(Data excerpts)
****************

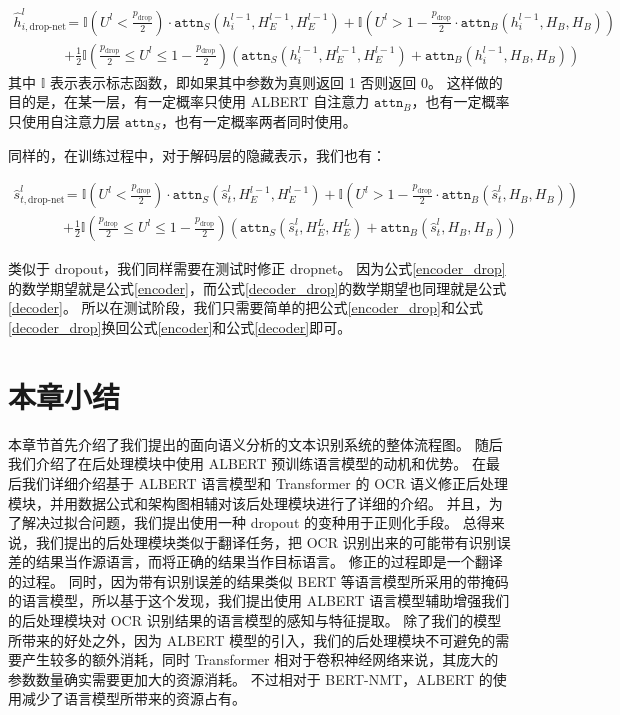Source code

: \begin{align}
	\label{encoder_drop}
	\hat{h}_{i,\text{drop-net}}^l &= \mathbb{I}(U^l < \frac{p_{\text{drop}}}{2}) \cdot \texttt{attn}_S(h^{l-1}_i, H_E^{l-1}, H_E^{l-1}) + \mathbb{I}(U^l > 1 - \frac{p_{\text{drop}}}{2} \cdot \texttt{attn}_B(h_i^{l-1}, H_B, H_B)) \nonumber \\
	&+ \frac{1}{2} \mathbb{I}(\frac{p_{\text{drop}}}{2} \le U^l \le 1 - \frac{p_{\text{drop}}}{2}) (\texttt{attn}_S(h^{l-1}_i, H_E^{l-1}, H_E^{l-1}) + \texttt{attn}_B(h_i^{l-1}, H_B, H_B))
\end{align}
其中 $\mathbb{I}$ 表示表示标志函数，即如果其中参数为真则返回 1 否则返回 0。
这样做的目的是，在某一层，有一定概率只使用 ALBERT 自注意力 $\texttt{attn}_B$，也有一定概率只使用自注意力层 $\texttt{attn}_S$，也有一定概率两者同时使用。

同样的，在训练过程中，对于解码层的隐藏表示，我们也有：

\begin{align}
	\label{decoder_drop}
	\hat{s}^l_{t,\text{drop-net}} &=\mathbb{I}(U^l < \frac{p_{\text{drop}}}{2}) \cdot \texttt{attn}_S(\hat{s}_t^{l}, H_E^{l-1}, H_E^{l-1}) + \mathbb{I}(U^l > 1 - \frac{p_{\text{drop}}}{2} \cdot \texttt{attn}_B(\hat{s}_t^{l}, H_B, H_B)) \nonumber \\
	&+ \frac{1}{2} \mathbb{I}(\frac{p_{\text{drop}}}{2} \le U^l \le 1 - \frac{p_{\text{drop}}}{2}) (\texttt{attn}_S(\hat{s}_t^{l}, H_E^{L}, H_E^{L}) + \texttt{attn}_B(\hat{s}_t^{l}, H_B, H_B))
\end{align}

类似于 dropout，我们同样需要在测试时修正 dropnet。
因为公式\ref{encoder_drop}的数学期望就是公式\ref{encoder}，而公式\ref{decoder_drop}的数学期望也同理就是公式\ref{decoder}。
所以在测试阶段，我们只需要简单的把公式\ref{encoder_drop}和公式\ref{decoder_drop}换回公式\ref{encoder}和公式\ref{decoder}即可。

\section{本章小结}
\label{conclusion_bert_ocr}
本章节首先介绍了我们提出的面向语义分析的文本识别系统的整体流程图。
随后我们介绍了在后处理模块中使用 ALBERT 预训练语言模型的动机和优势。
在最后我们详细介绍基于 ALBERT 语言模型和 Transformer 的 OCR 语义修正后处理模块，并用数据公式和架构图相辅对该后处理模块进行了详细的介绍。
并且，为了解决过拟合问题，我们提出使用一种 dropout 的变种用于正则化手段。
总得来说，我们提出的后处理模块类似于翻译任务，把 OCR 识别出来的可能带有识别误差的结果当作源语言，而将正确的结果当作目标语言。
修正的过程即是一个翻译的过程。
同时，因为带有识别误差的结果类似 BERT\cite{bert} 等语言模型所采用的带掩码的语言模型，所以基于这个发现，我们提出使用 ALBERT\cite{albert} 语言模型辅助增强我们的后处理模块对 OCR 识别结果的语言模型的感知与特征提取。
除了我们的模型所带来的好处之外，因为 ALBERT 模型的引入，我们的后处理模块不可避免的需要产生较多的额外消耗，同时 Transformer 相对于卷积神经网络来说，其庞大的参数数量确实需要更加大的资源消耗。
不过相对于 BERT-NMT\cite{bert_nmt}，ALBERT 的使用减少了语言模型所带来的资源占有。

****************

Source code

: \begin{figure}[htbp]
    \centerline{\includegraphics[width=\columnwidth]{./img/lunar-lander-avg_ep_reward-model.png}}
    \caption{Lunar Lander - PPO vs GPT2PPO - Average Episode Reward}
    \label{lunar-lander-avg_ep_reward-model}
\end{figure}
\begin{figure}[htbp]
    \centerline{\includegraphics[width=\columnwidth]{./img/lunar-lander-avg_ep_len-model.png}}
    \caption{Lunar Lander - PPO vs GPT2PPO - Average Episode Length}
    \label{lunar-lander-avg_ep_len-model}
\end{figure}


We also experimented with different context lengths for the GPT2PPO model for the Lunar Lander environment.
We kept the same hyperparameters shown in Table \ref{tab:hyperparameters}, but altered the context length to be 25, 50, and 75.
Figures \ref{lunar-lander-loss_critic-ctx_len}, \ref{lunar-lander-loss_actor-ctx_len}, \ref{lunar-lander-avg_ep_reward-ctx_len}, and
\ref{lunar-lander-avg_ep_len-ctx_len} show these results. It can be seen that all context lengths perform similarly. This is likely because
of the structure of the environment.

****************

▶ Instructions to follow:
Above are the records; repeat exactly the lines from the one holding "is likely because" down to the one holding "of the structure of the environment.", end lines included.

▶ Your response:
\ref{lunar-lander-avg_ep_len-ctx_len} show these results. It can be seen that all context lengths perform similarly. This is likely because
of the structure of the environment.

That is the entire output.